Image source: Normal Breathing

Level 1: Corresponds to severely sick and terminally ill patients. A stress free control pause will be less than five seconds.

Level 2: Corresponds to severely ill patients. The control pause is less than ten seconds. These patients require numerous types of medication to prevent symptoms and complaints. Walking up stairs can be difficult due to heavy breathing and low body oxygenation.

Level 3: 10-20 second control pause. These patients do not have a life threatening illness, but their main concern is symptoms. Taking medication is common. For these patients physical exercise is often very difficult. Walking can result in heavy breathing. Efficiency and performance in certain areas is compromised.

Level 4: The control pause is 20-30 seconds. There is no need for medication, however there are a number of health pathologies which can include gastritis, IBS, IBD, arthritis, osteoporosis and hormonal and metabolic issues. Correlates with the initial stages of cancer.

Level 5: Normal breathing frequency of 12 breaths per minute. Individuals are able to run with strictly nasal breathing and take cold showers. They have a good quality of sleep and are reasonably able to function socially.

Level 6: The Buteyko standard of health.
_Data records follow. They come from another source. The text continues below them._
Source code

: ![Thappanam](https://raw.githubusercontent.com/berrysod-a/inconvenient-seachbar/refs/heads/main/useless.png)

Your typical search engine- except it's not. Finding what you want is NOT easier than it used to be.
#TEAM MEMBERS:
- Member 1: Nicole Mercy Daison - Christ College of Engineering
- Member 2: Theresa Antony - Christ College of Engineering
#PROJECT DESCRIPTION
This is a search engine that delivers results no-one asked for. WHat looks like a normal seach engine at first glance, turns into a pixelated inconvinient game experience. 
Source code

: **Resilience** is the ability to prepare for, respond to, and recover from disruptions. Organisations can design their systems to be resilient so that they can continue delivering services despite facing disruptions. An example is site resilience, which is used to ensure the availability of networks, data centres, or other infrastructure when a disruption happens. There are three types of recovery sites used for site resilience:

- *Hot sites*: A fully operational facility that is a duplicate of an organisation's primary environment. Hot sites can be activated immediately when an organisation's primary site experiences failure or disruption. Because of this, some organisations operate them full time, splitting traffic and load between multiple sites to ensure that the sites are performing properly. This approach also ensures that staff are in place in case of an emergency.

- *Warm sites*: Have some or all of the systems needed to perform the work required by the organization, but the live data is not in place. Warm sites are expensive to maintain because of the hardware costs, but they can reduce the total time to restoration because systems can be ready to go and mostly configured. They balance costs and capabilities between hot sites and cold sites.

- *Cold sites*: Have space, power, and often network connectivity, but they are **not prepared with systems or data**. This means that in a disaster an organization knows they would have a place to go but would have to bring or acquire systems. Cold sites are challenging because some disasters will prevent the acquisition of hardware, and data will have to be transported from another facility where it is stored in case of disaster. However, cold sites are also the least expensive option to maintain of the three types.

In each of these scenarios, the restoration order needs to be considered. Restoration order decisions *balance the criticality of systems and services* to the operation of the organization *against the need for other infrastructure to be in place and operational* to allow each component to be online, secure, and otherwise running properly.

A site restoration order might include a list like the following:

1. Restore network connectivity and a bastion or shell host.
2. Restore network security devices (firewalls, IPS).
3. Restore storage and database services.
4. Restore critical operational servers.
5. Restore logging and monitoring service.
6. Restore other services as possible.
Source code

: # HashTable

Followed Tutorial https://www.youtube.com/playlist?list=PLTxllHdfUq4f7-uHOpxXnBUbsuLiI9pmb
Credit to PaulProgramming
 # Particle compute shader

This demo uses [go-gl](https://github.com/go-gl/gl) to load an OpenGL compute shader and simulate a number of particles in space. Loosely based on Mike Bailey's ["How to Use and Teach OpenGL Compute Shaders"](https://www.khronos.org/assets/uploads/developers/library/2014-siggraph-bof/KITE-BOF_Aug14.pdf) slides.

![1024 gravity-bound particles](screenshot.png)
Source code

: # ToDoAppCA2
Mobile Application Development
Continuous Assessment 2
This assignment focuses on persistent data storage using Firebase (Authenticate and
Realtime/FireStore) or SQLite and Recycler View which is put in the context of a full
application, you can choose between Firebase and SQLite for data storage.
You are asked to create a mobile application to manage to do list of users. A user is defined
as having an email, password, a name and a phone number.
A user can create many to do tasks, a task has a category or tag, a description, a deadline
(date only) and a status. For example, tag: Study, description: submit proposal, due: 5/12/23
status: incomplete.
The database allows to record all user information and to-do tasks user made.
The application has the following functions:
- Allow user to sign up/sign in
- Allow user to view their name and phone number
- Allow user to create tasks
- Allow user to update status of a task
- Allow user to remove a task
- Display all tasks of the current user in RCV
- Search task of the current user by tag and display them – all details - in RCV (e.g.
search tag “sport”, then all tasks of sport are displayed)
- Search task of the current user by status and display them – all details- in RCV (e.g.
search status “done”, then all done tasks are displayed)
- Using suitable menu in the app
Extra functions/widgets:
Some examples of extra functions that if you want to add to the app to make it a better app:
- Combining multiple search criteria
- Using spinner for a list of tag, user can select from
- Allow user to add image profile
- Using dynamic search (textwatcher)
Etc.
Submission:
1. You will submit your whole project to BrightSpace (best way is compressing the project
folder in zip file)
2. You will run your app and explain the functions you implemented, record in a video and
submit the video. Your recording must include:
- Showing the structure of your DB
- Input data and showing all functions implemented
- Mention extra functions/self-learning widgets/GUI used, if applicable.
At this level, individuals are free from over 200 chronic conditions. Healthy individuals have no more than 8 breaths per minute at rest.

Level 7: Individuals enjoy and crave physical activity. They are full of energy. Standing throughout the day is easy and natural. Sleep is less than 5 hours.

Level 8-10: States of super health. Students of Buteyko Breathing report appearance of lost amazing abilities of the body. For example, a reduction to 2 hours of perfect sleep for those who have 2 minutes of control pause. No cavities, extrasensory abilities and super consciousness.

Most Buteyko breathing students will be able to achieve level 5 or level 6 of health on their own. You may need to work with a practitioner and change your diet to achieve the super health levels.

Buteyko Breathing Steps Exercise

This exercise is great for the average person to incorporate in their daily life. Mim Beim explains it in the video below. Breathe in, breath out and then count how many steps that you can take while you are holding your breath.

 

 

 

Buteyko Breathing Exercise Techniques

Patrick McKeown does a great job instructing students on how to breathe properly. You should focus on the following things during buteyko breathing exercises:

  1. Good posture
  2. Diaphragmatic breathing
  3. Breathing through the nose ONLY
  4. Slowing down your breath
  5. Softening your breathing
  6. Hold your nose while you breathe during the exercise

 

 

Conclusion

Stress makes people sick. It increases your breathing and decreases the oxygenation level in your body. You can slow down the breath to activate the parasympathetic nervous system. You can bring your body from a sympathetic tone to being switched off by slowing down the breath. It is the opposite of the deep breath that is normally instructed.

It is vital to breathe through the nose to counter stress. Make sure that you are not holding your breath until your body is very stressed out. This can be counter-productive.

When learning and implementing the Buteyko breathing exercises, the most important thing to do is to focus on breathing through your nose 24/7. This will help your body to normalize the oxygenation levels in your body. Once you are breathing through your nose throughout the whole day and night, you will notice that your health starts to improve.